Las FDLR han sido aliadas del ejército congolés durante la Gran Guerra Africana y posteriormente. Oficialmente ya no lo son, pero los dirigentes de las FDLR y oficiales del ejército congoleño parecen haber desarrollado intereses comunes en la explotación de los recursos minerales de la zona. Las fuerzas rebeldes de Nkuna también combaten a estos grupos armados hutus por cuenta de Rwanda con la justificación de su responsabilidad en el genocidio de 1994.

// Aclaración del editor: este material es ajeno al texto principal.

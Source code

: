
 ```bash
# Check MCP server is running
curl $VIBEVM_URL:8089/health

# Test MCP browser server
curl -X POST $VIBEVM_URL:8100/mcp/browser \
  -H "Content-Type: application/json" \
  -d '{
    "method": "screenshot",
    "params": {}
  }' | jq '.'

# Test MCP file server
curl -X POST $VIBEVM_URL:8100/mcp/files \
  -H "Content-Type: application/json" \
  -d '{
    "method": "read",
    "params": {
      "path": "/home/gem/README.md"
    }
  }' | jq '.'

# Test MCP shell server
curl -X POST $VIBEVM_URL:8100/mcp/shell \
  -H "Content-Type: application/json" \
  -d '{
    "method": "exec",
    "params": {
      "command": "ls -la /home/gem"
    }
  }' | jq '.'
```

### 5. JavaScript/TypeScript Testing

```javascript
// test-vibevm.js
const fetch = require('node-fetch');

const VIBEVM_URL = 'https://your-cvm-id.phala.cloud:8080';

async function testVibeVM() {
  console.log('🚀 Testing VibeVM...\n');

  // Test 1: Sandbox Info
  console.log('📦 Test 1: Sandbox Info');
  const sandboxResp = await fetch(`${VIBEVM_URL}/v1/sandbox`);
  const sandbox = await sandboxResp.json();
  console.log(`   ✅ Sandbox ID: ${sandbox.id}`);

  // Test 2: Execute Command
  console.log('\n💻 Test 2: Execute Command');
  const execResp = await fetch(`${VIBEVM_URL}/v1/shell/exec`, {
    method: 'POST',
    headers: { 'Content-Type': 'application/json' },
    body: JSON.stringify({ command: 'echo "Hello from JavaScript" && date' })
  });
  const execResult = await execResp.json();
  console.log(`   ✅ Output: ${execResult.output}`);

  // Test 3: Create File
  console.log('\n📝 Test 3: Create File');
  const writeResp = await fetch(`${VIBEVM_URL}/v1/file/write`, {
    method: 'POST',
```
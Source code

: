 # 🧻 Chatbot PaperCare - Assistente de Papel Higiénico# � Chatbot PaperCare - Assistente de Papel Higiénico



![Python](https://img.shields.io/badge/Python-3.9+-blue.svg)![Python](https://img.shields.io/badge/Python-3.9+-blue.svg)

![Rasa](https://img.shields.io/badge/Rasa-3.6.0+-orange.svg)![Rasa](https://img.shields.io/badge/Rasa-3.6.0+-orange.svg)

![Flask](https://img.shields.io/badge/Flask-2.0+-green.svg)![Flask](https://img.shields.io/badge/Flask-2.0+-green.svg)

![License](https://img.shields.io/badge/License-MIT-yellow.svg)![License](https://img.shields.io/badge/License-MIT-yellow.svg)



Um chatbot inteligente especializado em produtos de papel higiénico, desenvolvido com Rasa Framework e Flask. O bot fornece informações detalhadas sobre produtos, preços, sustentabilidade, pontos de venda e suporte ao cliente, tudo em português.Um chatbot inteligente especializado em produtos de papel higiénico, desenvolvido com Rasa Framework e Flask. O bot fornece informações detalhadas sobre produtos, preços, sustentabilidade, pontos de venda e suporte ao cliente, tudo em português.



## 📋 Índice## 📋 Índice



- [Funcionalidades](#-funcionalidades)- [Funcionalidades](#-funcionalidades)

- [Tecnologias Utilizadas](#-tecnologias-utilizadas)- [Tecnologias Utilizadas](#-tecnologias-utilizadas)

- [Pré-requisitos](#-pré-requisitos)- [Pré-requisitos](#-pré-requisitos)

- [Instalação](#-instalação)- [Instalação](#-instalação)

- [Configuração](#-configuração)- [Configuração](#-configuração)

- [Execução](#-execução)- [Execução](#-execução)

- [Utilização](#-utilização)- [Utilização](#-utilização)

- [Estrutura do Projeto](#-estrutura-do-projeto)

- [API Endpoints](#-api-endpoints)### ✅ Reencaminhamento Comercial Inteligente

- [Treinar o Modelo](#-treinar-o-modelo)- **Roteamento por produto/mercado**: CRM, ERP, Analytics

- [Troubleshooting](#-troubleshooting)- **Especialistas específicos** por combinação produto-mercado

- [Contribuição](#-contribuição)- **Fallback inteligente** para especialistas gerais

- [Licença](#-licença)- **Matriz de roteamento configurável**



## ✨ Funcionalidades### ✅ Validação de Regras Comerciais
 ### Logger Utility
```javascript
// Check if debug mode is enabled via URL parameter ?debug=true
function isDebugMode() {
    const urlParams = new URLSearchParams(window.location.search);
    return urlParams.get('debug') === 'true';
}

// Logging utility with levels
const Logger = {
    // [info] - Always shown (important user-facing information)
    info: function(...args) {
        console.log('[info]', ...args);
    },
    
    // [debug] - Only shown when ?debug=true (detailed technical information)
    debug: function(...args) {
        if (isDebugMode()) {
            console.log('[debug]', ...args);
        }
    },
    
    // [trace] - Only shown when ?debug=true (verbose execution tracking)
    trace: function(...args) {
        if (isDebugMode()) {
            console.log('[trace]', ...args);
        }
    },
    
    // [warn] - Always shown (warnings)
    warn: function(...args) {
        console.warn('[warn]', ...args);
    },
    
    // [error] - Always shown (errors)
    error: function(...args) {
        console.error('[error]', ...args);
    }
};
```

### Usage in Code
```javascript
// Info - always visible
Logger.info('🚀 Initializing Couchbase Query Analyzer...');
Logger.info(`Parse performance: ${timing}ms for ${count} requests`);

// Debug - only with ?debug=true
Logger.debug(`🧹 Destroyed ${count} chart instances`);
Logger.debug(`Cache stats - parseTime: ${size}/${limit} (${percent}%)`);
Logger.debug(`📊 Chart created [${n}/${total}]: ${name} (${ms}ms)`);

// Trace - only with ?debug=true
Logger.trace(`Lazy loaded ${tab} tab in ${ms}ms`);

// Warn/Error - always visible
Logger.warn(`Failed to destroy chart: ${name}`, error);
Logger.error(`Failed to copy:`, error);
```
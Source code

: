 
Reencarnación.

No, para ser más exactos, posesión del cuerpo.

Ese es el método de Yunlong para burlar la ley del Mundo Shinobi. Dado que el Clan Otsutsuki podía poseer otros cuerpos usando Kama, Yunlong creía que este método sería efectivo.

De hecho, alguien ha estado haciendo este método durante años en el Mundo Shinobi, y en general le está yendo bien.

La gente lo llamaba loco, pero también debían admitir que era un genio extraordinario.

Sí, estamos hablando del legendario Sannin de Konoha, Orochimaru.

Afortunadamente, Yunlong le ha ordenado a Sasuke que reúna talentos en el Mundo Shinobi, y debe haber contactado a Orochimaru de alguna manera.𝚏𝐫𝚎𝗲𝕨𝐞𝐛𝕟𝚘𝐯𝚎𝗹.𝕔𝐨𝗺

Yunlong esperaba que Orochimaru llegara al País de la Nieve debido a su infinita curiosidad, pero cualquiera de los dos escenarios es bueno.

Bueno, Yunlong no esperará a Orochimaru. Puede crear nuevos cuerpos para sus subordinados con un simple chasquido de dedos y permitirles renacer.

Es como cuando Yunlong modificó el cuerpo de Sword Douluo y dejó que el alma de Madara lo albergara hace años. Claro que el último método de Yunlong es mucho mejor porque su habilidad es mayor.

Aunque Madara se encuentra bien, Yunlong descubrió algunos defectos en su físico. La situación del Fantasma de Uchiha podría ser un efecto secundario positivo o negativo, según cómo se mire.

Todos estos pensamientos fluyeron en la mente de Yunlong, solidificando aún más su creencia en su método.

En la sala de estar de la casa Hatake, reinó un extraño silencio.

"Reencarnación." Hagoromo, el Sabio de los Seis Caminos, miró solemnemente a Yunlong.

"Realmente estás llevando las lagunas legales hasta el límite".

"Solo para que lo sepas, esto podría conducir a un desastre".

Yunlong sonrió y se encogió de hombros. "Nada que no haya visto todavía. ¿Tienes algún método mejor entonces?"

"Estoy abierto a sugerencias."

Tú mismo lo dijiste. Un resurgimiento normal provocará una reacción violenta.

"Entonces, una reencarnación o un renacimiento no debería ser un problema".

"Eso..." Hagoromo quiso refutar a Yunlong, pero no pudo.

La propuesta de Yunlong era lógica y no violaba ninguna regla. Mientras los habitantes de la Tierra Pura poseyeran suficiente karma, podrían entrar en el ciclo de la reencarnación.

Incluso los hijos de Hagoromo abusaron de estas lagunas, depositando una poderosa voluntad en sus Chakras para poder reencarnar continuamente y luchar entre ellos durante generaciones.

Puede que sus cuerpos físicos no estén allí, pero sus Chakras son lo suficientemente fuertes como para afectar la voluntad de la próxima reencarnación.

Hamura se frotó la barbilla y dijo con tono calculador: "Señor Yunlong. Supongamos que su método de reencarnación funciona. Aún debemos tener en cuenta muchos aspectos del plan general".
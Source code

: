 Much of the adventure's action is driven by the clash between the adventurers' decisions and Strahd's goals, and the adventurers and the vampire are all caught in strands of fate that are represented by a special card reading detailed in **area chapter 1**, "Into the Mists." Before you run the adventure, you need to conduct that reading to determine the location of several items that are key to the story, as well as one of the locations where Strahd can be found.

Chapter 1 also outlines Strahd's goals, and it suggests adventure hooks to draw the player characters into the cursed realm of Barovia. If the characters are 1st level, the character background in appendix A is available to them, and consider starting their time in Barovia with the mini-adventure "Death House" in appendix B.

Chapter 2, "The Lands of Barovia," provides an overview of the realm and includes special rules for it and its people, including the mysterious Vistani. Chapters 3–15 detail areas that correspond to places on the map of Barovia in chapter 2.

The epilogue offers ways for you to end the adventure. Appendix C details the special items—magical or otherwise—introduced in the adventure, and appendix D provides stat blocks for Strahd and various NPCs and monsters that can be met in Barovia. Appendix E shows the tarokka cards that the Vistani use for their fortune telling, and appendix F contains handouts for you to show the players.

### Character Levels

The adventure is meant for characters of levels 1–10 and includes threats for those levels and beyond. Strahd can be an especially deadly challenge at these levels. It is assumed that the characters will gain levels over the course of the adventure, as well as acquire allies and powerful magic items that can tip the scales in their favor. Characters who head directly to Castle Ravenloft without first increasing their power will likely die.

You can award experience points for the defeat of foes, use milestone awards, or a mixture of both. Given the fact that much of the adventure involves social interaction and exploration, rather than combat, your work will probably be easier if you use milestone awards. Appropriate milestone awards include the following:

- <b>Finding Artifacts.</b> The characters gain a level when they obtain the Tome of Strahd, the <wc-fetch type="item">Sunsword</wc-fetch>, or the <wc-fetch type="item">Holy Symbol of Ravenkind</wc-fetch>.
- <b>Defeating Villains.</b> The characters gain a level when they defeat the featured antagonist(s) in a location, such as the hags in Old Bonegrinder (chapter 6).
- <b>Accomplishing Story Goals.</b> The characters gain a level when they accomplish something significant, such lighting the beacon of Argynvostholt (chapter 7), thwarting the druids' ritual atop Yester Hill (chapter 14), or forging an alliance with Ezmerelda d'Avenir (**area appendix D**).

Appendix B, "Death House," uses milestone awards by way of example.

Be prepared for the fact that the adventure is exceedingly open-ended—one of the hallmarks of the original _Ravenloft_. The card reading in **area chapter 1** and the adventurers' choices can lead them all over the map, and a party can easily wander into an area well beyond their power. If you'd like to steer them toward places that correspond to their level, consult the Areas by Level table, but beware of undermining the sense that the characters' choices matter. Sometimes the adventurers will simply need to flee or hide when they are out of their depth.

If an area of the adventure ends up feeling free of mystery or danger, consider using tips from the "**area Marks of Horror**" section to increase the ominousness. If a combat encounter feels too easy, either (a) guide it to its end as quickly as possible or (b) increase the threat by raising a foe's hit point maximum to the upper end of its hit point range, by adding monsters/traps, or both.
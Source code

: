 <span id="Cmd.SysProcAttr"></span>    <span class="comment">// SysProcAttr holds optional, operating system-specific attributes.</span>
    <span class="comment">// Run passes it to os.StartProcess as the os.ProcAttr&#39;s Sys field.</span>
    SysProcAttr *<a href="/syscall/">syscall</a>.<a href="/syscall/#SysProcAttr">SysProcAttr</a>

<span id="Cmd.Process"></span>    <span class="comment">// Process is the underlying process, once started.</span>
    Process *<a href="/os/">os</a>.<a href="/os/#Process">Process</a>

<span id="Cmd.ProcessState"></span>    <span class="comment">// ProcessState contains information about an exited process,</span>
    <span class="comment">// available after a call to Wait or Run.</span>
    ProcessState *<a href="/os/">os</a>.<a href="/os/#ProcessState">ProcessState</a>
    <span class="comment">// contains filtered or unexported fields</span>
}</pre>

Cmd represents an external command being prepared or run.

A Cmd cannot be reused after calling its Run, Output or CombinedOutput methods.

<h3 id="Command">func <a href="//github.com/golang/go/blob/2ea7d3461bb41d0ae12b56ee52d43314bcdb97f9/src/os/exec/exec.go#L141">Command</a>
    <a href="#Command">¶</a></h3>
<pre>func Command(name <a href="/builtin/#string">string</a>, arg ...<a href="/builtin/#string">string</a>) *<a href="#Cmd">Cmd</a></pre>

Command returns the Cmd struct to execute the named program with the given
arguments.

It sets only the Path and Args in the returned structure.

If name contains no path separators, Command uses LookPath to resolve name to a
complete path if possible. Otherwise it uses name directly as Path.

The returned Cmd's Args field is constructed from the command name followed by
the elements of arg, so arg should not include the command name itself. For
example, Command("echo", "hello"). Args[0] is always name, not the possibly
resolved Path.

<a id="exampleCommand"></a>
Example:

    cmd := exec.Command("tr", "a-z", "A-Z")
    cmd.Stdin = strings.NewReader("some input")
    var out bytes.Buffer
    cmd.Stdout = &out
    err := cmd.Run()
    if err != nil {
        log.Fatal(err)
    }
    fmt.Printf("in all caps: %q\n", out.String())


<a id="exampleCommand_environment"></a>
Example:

La Misión de la ONU en Congo (MONUC), que teóricamente tiene 17.000 soldados, no dispone realmente sobre el terreno que de unos 6.000 combatientes. La MONUC es criticada por la población porque ofrece poca protección real y por Kinshasa por su debilidad y por cerrar los ojos a las incursiones del ejército rwandés, mientras que el rebelde CNDP de Nkunda denuncia su apoyo militar a las tropas congoleñas.

El teniente general español Vicente Díaz de Villegas, que fue nombrado el 8 de septiembre del 2008 como comandante en jefe de las fuerzas de la ONU en el Congo, acaba de dimitir oficialmente por motivos personales, pero en realidad debido a la falta de medios para desempeñar la misión y a la resistencia de las tropas bajo su mando (indias en su mayor parte) a asumir riesgos personales para proteger a la población local, según fuentes diplomáticas.  

Las sucesivas olas masivas de inmigrantes de origen rwandés han generado tensiones, conflictos y profundos resentimientos con las poblaciones congolesas autóctonas de la zona (hunde y nande) y, al mismo tiempo, han trasladado los conflictos entre hutus y tutsis al territorio congoleño.

La primera de esas grandes migraciones se produjo principios de siglo, fomentada por el gobierno belga colonial, que buscaba mano de obra dócil. Después se produjo otra al principio de los años 1960, coincidiendo con la independencia, que el antiguo dictador Mobutu manipuló y utilizó para fomentar sucesivos tensiones étnicas que favorecieran la consolidación de su poder. Y, finalmente tras el genocidio de Rwanda en 1994, se produjo la última, formada por contingentes armados y que acabó de radicalizar a las comunidades locales.

Los intereses contrapuestos de las grandes potencias occidentales no favorece tampoco una actuación internacional coordinada para resolver el conflicto. Estados Unidos y Gran Bretaña apoyan el actual régimen de Rwanda, del presidente Paul Kagame, que sostienen a las fuerzas rebeldes del CNDP de Nkunda. Francia, por su parte, respalda al presidente congoleño, Laurent Kabila, y se encuentra enfrentada diplomáticamente a Kagame, que acusa a París de haber apoyado al antiguo gobierno hutu y de haber permitido las masacres del genocidio. La actuación diplomática de Bélgica, la antigua potencia colonial, y del comisario europeo de Desarrollo, el belga Louis Michel, también ha sido criticada como contraproducente.